Let’s look at the UML of the strategy pattern first, and then we will look at an example to see how it works. Below is the UML of the strategy pattern:

• The IStrategy interface defines the behaviors supported.                 

• It has the Algorithm method that specifies the behavior.

• The ConcreteStrategy class are classes that implements the behaviors. You will have multiple ConcreteStrategy classes where each class implements a behavior.

• It has the Algorithm method that implements the behavior.

•  The Context class defines the situation to use the behaviors.

• The IComputerPlayer interface defines the behaviors supported.

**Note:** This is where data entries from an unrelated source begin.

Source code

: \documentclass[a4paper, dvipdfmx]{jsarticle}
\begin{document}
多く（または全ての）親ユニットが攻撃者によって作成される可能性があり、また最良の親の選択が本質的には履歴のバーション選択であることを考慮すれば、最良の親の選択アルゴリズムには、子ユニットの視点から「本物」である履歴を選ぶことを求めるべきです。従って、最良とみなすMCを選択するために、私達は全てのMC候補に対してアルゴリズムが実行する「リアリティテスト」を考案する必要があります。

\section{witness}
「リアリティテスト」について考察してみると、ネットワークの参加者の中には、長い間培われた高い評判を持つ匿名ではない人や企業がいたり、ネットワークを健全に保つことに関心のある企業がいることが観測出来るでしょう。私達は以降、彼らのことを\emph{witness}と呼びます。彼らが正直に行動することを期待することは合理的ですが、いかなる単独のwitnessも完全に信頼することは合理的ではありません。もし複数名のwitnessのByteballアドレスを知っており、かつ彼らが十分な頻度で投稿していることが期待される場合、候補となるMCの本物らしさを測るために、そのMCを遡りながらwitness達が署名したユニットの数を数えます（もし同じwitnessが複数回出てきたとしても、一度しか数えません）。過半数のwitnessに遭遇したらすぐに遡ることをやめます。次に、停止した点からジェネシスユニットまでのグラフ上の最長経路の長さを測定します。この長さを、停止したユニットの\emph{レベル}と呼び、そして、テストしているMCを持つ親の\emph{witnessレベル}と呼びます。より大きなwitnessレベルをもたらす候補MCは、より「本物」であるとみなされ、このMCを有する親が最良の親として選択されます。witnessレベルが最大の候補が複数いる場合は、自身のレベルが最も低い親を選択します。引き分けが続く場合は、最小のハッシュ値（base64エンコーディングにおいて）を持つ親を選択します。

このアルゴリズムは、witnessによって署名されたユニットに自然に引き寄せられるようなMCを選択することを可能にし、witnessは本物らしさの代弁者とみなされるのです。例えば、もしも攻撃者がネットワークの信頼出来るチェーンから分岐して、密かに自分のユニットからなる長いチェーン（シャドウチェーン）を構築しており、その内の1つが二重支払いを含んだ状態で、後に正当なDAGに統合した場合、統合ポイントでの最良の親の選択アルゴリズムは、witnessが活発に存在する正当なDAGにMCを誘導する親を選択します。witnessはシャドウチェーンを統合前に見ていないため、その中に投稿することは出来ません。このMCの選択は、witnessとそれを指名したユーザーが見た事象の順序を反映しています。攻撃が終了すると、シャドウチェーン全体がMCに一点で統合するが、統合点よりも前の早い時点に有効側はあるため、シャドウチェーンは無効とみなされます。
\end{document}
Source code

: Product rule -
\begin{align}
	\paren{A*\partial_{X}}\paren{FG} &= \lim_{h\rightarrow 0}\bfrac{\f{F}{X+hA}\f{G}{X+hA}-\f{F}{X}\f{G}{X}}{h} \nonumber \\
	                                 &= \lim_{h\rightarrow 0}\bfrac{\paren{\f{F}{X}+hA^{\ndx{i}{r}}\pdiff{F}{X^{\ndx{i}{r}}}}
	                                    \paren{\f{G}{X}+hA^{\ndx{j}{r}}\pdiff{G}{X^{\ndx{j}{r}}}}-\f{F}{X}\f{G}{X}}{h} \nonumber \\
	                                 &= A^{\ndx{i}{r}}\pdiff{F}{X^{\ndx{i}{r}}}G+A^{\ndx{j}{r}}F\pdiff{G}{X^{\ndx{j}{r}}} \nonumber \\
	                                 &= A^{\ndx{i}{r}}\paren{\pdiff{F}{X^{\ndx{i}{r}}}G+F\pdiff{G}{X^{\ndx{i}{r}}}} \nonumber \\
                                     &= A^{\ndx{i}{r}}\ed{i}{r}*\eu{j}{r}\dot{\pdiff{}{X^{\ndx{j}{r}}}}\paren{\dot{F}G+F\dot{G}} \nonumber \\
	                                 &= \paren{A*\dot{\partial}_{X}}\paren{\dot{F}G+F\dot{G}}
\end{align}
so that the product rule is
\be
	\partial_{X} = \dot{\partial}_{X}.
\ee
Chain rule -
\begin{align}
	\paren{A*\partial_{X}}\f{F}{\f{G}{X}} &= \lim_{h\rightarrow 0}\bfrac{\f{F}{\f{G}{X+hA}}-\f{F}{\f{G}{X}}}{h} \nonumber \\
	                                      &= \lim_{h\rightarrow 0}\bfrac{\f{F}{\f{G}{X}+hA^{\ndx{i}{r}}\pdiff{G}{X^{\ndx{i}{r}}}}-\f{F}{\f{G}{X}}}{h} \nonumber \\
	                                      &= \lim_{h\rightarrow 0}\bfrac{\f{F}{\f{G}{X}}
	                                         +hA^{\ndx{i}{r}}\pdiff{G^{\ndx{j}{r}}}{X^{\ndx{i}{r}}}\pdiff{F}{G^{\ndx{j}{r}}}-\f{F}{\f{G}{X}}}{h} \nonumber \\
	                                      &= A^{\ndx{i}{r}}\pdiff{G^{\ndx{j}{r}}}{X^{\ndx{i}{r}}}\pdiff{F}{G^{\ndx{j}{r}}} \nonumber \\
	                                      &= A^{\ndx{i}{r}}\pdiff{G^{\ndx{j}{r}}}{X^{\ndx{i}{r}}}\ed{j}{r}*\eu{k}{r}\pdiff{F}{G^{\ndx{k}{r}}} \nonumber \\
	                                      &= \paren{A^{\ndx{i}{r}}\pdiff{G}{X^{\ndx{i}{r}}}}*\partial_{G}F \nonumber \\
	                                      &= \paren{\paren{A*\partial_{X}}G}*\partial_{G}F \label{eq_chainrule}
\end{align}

• It has the MakeMove method, which makes a move for the computer player.

• The EasyComputerPlayer, MediumComputerPlayer, AdvancedComputerPlayer are the different difficulty levels.

• It has the MakeMove method that implements the move the computer makes.

•  The ChessGame class defines the situation to use the computer players.

• It has the computerPlayer variable that holds a IComputerPlayer, which can be any level of difficulties.

The benefit of the strategy pattern is it allows you to choose the behavior of the application at runtime. You only need to define the behaviors as strategy classes, and the client code can simply choose any of the classes to exhibit the behavior.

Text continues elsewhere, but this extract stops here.